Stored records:
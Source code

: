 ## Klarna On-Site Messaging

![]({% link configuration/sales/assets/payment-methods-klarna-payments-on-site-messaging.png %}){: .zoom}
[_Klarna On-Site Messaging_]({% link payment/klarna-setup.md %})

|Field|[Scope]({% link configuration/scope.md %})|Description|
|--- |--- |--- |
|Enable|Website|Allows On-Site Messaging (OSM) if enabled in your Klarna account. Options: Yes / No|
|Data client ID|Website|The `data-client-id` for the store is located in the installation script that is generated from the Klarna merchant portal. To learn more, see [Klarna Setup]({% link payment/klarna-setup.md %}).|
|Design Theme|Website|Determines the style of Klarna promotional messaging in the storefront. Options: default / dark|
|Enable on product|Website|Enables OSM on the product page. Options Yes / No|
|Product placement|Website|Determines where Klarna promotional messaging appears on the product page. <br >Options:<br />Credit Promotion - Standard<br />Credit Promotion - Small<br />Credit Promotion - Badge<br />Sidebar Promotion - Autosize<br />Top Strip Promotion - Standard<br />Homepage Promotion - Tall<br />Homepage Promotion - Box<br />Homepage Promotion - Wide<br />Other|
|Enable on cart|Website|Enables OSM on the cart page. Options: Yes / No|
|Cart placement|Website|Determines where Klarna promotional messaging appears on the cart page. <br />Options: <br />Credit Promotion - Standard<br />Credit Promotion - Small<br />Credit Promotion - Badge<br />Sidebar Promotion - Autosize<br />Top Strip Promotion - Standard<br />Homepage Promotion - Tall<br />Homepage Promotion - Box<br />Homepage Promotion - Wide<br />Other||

EXERCISE REQUIREMENTS:
Could you please copy the lines above exactly, beginning at the first and ending at the line that contains "account. Options: Yes / No|"?

COMPLETED TASK:
Source code

: ## Klarna On-Site Messaging

![]({% link configuration/sales/assets/payment-methods-klarna-payments-on-site-messaging.png %}){: .zoom}
[_Klarna On-Site Messaging_]({% link payment/klarna-setup.md %})

|Field|[Scope]({% link configuration/scope.md %})|Description|
|--- |--- |--- |
|Enable|Website|Allows On-Site Messaging (OSM) if enabled in your Klarna account. Options: Yes / No|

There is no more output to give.